Our advice would be to run a single Consul installation in your cluster and use other Consul primitives like tags to separate your projects. Maybe you can expand upon why you need separate Consul installations?

To answer your specific questions:

  1. Yes the ports would clash and you’d need to manually set them. This isn’t supported in the chart and you’d need to fork the chart and there are other components like consul-k8s that would still not work. This goes back to my high-level answer above that really this isn’t supported and so it’s not the advised solution.
  2. We chose to run Consul agents in a Daemonset rather than in each pod for this exact reason. If you’re running a ton of pods then you’re going to be wasting a lot of resources running Consul agents.

Hi,

This is mostly because of some legacy reason in our application.
Our old setup (still being migrated), is like this:

3 Applications servers running on VM in the cloud that actively used consul to register services and access a few path in the kv store (such as /configs, /locks, /tasks). The old cluster didn’t contain any agent, just the servers (to not have too many VM). Each application would contact their local agent (server) on 127.0.0.1:8500

We are now migrating this workload to our K8S installation, and as all the application register with the same name, and access path that are static for their configuration, we assumes that if we go for a single cluster, all will clash, as the services will be mixed between project and the kv path will overlap.
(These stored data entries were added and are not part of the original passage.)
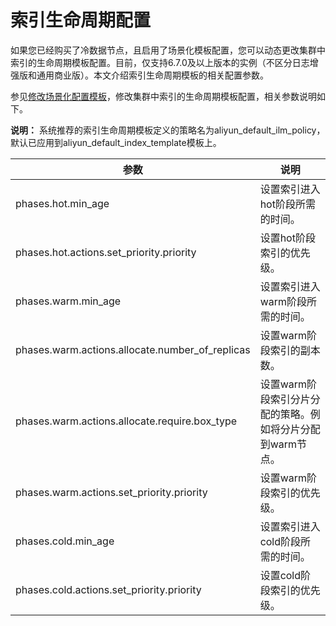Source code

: # 索引生命周期配置

如果您已经购买了冷数据节点，且启用了场景化模板配置，您可以动态更改集群中索引的生命周期模板配置。目前，仅支持6.7.0及以上版本的实例（不区分日志增强版和通用商业版）。本文介绍索引生命周期模板的相关配置参数。

参见[修改场景化配置模板](/intl.zh-CN/Elasticsearch/ES集群配置/场景化配置/修改场景化配置模板.md)，修改集群中索引的生命周期模板配置，相关参数说明如下。

**说明：** 系统推荐的索引生命周期模板定义的策略名为aliyun\_default\_ilm\_policy，默认已应用到aliyun\_default\_index\_template模板上。

|参数|说明|
|--|--|
|phases.hot.min\_age|设置索引进入hot阶段所需的时间。|
|phases.hot.actions.set\_priority.priority|设置hot阶段索引的优先级。|
|phases.warm.min\_age|设置索引进入warm阶段所需的时间。|
|phases.warm.actions.allocate.number\_of\_replicas|设置warm阶段索引的副本数。|
|phases.warm.actions.allocate.require.box\_type|设置warm阶段索引分片分配的策略。例如将分片分配到warm节点。|
|phases.warm.actions.set\_priority.priority|设置warm阶段索引的优先级。|
|phases.cold.min\_age|设置索引进入cold阶段所需的时间。|
|phases.cold.actions.set\_priority.priority|设置cold阶段索引的优先级。|

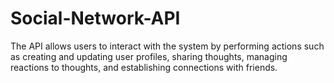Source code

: # Social-Network-API

The API allows users to interact with the system by performing actions such as creating and updating user profiles, sharing thoughts, managing reactions to thoughts, and establishing connections with friends. 

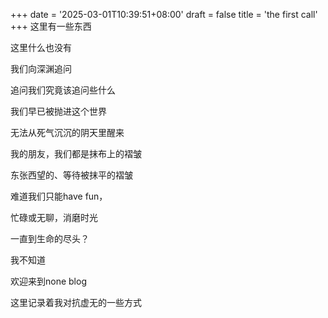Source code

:+++
date = '2025-03-01T10:39:51+08:00'
draft = false
title = 'the first call'
+++
这里有一些东西

这里什么也没有

我们向深渊追问

追问我们究竟该追问些什么

我们早已被抛进这个世界

无法从死气沉沉的阴天里醒来

我的朋友，我们都是抹布上的褶皱

东张西望的、等待被抹平的褶皱

难道我们只能have fun，

忙碌或无聊，消磨时光

一直到生命的尽头？

我不知道

欢迎来到none blog

这里记录着我对抗虚无的一些方式




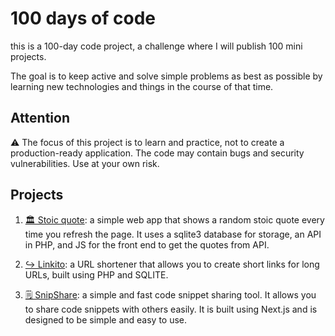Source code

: # 100 days of code

this is a 100-day code project, a challenge where I will publish 100 mini projects.

The goal is to keep active and solve simple problems as best as possible by learning new technologies and things in the course of that time.

## Attention

⚠️ The focus of this project is to learn and practice, not to create a production-ready application. The code may contain bugs and security vulnerabilities. Use at your own risk.

## Projects

1. [🏛️ Stoic quote](https://github.com/epcgrs/100daysofcode/tree/main/1): a simple web app that shows a random stoic quote every time you refresh the page. It uses a sqlite3 database for storage, an API in PHP, and JS for the front end to get the quotes from API.

2. [↪️ Linkito](https://github.com/epcgrs/100daysofcode/tree/main/2): a URL shortener that allows you to create short links for long URLs, built using PHP and SQLITE.

3. [🗒️ SnipShare](https://github.com/epcgrs/100daysofcode/tree/main/3): a simple and fast code snippet sharing tool. It allows you to share code snippets with others easily. It is built using Next.js and is designed to be simple and easy to use.
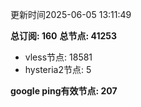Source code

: 更新时间2025-06-05 13:11:49

**总订阅: 160**
**总节点: 41253**
- vless节点: 18581
- hysteria2节点: 5

**google ping有效节点: 207**
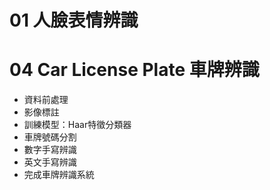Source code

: # 01 人臉表情辨識

# 04 Car License Plate 車牌辨識
* 資料前處理
* 影像標註
* 訓練模型：Haar特徵分類器
* 車牌號碼分割
* 數字手寫辨識
* 英文手寫辨識
* 完成車牌辨識系統


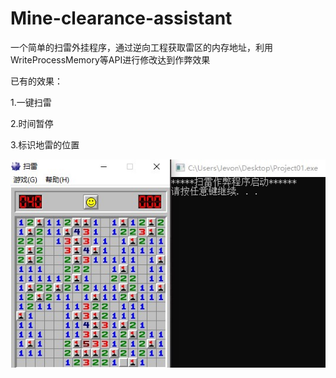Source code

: # Mine-clearance-assistant

一个简单的扫雷外挂程序，通过逆向工程获取雷区的内存地址，利用WriteProcessMemory等API进行修改达到作弊效果

已有的效果：

  1.一键扫雷
  
  2.时间暂停
  
  3.标识地雷的位置
  

![](https://github.com/Jevon101/Mine-clearance-assistant/blob/main/test.jpg)

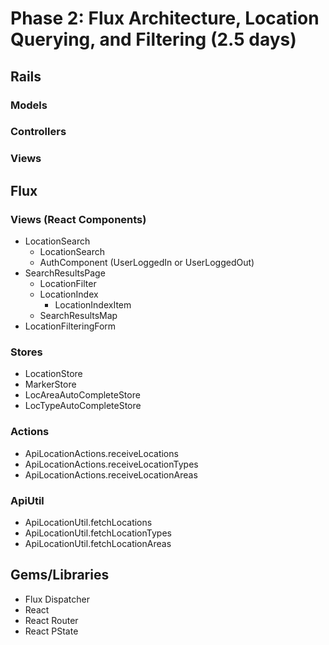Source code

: # Phase 2: Flux Architecture, Location Querying, and Filtering (2.5 days)

## Rails
### Models

### Controllers

### Views

## Flux
### Views (React Components)
* LocationSearch
  - LocationSearch
  - AuthComponent (UserLoggedIn or UserLoggedOut)
* SearchResultsPage
  - LocationFilter
  - LocationIndex
    + LocationIndexItem
  - SearchResultsMap
* LocationFilteringForm

### Stores
* LocationStore
* MarkerStore
* LocAreaAutoCompleteStore
* LocTypeAutoCompleteStore

### Actions
* ApiLocationActions.receiveLocations
* ApiLocationActions.receiveLocationTypes
* ApiLocationActions.receiveLocationAreas

### ApiUtil
* ApiLocationUtil.fetchLocations
* ApiLocationUtil.fetchLocationTypes
* ApiLocationUtil.fetchLocationAreas

## Gems/Libraries
* Flux Dispatcher
* React
* React Router
* React PState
At this time, the applications uses consul for only 3 things:

  1. Read configuration directly from the kv store
  2. Read configuration via consul-template
  3. Register the service (but we only check the presence of the service, not their IP, port, number)

What we are currently wondering right now is, if the extra agent are needed, or if we could just tell our applications to connect directly to the server pods.

However, if I am reading the documentation correctly this isn’t recommended. On the use-case part it mention that it could generate issues with consul-template, but I think I miss where this could generate issue as we could just specify the service name, and it would connect to the node via the K8S service, I can’t find right now any drawback for the use case of consul-template?
Small edit: I checked again and our consul-template connect directly to the server at the moment and not to an agent.

I am also assuming that this could generate weird behavior on the service registration part, as the service in k8s would randomly redirect our application to a node for the registration, and in case of issue this could change from one call to another. I am not too sure of the side-effect and if this is indeed a real issue or not.

We are trying to find a good balance between, the least amount of change in our applications, and good practice for our kind of workload.

Kr,

Registering with the servers will cause the service to be associated with that server pod. If the server pod dies then Consul will assume all the services registered with that pod are also unavailable. If you’re using the service registrations then I think this won’t work for you.

If you’re only using consul-template with k/v values then talking to the Consul servers isn’t terrible with the small workload you have. Clients can help with scaling.

I’d recommend you re-architect your applications to work with a single Consul cluster. Then you can use our Helm chart and all the automation we provide.

Perhaps you could also look at Consul Enterprise which has namespaces. Then you could keep the same behaviour and each service could live in its own namespace.